I felt the pit in my stomach grow. Another weekend, no plans except studying, alone. Life as a graduate student was surprisingly isolating! How would I get through the next two years?

“God, I’m so lonely!” I prayed. “I need a community. Please.”

Community had been built into my life as a missionary on college campuses. Reaching out to others and building relationships was my job. But once I completed my time of service, I moved to a new town and started graduate school. Apart from classes and work, I spent my time researching, studying and writing – by myself!

I heard similar stories from fellow former missionaries. Some had moved back home, unsure of next steps, working an OK-for-now job, struggling to reconnect with old friends or make new ones. We had invested our hearts in our apostolate and now felt a real absence.

God had opened a door for me and I felt secure in my path, but who would support me along the way? Part of the struggle was that I wanted deep friendships and community immediately, without acknowledging that it requires time and effort.

“Part of the struggle was that I wanted deep friendships and community immediately, without acknowledging that it requires time and effort.”

I started to take small steps to begin building circles of community around me. Although my priority was school, I knew I had to place myself in the presence of others, or I would be missing out on relationships and experiences that God wanted me to have.

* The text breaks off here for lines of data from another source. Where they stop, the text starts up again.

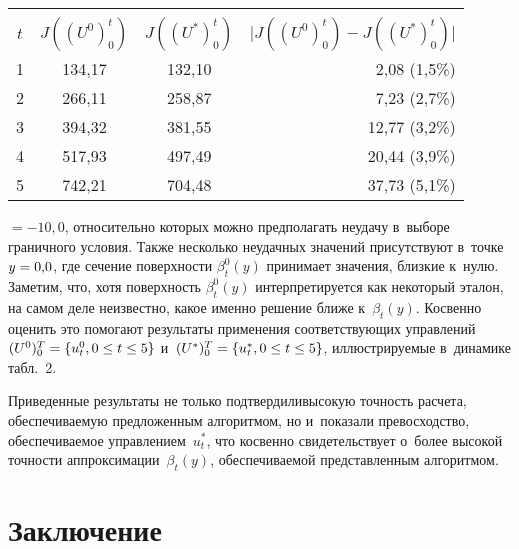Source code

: \begin{multicols}{2}
\begin{center}
{\small
\tabcolsep=8pt
\begin{tabular}{|c|c|c|r|}
\hline
&&&\\[-9pt]
$t$&$J((U^0)_0^t)$&$J((U^*)_0^t)$&
\multicolumn{1}{c|}{$\vert J((U^0)_0^t) - J((U^*)_0^t)\vert$}\\
\hline
1&134,17&132,10&2,08 (1,5\%)\hspace*{8mm}\\
2&266,11&258,87&7,23 (2,7\%)\hspace*{8mm}\\
3&394,32&381,55&12,77 (3,2\%)\hspace*{8mm}\\
4&517,93&497,49&20,44 (3,9\%)\hspace*{8mm}\\
5&742,21&704,48&37,73 (5,1\%)\hspace*{8mm}\\
\hline
\end{tabular}
}
\end{center}


\vspace*{9pt}

     
     
     \noindent
      $=-10{,}0$, относительно которых можно предполагать неудачу 
в~выборе граничного условия. Также несколько неудачных значений 
присутствуют в~точке $y\hm=0{,}0$, где сечение поверхности $\beta_t^0(y)$ 
принимает значения, близкие к~нулю. Заметим, что, хотя поверхность 
$\beta_t^0(y)$ интерпретируется как некоторый эталон, на самом деле 
неизвестно, какое именно решение ближе к~$\beta_t(y)$. Косвенно оценить 
это помогают результаты применения соответствующих управлений 
$(U^0)_0^T\hm= \{ u_t^0, 0\hm\leq t\hm\leq 5\}$ и~$(U^*)_0^T\hm= \{ u_t^*, 
0\hm\leq t\hm\leq 5\}$, иллюстрируемые в~динамике табл.~2.
     

     Приведенные результаты не только подтвердили\linebreak высокую точ\-ность 
расчета, обеспечиваемую предложенным алгоритмом, но и~показали 
превосходство, обеспечиваемое управ\-ле\-ни\-ем~$u_t^*$, что косвенно 
свидетельствует о~более высокой точ\-ности аппрок\-си\-ма\-ции~$\beta_t(y)$, 
обеспечиваемой пред\-став\-лен\-ным алгоритмом.

\vspace*{-11pt}

\section{Заключение}


\end{multicols}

Here are some ways to build community – they worked for me, they might work for you too:

At work: Get to know your colleagues. Eat lunch with them regularly. After four years of college and three years of ministering to college students, I had to accustom myself to working with people of different ages. At first, I struggled to make small talk. The conversations seemed so boring! I needed a good dose of humility and multiple lessons in charity to learn how to truly love and get to know my co-workers.

At a parish: Use your missionary zeal and get involved with religious education, RCIA, choir or other ministries. During my first “post-missionary” year, I taught 7th grade religious education. There was definitely a learning curve – but the parish felt smaller as I befriended staff and families. Don’t be afraid to ask for help. The religious education director affirmed me even as I told her I had no clue what to do!

At home: Schedule weekly dinners and hangout time. It’s a great way to unwind and reconnect with housemates or family during a busy week. I lived in house of Catholic women who would alternate cooking Wednesday crockpot dinners, followed by a goofy dance party. Our friendship grew along with our recipe collection – but I’m not sure that our dance moves improved!

Start a small group: Whether it’s a book club, Bible study, or faith-sharing group, participating in a group that meets regularly can be life-giving. As my Action Plan for the 2016 GIVEN Forum, I started a “Blessed is She” group after moving to Washington, D.C. I organized a brunch, advertised through Facebook and the diocesan young adult email listserv. At the brunch, I asked if any women were interested in beginning a group, and many were. Nearly two years later, the group still gathers every other week, and has grown to love and trust one another, sharing our consolations and desolations.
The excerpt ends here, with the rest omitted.